WHAT IS REQUIRED: Every line of the entries below that carries the string "요청하십니다" should be copied.

═══ DATA FOR REVIEW

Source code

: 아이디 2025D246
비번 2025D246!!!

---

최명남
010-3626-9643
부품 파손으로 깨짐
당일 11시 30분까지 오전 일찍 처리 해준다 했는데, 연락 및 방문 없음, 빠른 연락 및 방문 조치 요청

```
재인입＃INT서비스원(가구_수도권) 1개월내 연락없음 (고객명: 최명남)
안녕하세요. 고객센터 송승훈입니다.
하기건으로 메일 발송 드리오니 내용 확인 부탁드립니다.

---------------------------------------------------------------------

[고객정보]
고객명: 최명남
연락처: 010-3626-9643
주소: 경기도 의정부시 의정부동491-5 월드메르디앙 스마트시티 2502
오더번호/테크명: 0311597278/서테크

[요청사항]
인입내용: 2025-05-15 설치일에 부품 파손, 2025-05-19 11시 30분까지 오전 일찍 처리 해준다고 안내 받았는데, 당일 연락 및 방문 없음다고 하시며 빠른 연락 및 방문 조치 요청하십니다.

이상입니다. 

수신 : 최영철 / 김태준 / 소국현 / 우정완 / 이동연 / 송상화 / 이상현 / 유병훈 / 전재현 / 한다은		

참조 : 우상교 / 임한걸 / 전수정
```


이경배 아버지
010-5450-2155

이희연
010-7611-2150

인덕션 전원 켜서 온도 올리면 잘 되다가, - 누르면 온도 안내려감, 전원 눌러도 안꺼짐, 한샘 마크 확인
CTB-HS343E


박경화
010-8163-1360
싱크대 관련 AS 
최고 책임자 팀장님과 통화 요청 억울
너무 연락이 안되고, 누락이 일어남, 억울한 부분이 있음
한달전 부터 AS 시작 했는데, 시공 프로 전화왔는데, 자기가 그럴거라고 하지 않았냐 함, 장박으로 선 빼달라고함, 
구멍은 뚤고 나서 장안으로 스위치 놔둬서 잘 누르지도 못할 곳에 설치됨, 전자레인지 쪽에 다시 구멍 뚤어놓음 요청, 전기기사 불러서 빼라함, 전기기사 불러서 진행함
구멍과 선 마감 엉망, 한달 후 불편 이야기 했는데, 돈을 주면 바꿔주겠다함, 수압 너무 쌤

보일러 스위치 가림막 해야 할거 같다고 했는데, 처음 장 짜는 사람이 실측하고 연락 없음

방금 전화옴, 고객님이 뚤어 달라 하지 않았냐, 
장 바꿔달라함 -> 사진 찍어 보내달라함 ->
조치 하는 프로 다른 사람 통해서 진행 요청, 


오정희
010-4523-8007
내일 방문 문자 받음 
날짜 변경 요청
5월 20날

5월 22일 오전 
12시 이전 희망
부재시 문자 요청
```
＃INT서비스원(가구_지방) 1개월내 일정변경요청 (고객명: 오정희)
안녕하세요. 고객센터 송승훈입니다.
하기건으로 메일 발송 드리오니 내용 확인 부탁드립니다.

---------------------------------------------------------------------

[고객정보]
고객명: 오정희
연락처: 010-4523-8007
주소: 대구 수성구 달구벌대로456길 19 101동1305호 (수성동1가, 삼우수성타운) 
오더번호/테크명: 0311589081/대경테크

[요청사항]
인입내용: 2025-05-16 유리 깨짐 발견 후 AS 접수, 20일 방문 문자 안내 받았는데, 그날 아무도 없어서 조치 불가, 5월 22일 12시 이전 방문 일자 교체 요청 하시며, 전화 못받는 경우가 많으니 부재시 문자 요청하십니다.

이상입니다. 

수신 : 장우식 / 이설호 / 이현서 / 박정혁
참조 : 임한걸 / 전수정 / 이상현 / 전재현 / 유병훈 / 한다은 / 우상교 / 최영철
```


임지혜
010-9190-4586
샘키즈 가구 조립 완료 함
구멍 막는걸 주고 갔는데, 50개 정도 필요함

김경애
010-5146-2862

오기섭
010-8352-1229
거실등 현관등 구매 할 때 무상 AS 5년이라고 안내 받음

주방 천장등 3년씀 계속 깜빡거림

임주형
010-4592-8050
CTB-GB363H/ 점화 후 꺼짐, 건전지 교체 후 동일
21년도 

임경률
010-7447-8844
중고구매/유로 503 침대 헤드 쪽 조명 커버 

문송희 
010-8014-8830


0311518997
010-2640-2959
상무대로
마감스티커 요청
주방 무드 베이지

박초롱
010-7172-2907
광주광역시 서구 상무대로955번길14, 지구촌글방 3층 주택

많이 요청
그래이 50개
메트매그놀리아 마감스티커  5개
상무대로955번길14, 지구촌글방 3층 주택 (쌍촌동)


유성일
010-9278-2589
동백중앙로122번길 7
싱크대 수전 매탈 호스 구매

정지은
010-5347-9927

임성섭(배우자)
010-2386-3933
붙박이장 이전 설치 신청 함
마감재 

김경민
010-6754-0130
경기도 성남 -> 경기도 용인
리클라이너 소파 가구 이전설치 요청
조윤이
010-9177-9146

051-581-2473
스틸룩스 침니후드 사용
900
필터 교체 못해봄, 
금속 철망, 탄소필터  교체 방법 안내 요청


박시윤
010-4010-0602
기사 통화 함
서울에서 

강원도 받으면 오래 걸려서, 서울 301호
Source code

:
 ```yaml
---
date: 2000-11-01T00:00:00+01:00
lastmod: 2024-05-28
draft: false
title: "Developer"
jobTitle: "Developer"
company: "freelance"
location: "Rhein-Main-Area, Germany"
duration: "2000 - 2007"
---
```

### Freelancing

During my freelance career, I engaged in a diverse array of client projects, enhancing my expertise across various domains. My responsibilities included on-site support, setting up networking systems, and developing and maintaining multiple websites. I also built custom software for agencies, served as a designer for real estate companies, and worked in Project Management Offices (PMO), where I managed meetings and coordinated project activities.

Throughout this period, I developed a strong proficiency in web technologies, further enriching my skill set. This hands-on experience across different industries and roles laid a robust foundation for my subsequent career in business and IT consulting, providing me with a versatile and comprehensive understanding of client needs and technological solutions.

══════

EXERCISE RESPONSE:
인입내용: 2025-05-15 설치일에 부품 파손, 2025-05-19 11시 30분까지 오전 일찍 처리 해준다고 안내 받았는데, 당일 연락 및 방문 없음다고 하시며 빠른 연락 및 방문 조치 요청하십니다.
인입내용: 2025-05-16 유리 깨짐 발견 후 AS 접수, 20일 방문 문자 안내 받았는데, 그날 아무도 없어서 조치 불가, 5월 22일 12시 이전 방문 일자 교체 요청 하시며, 전화 못받는 경우가 많으니 부재시 문자 요청하십니다.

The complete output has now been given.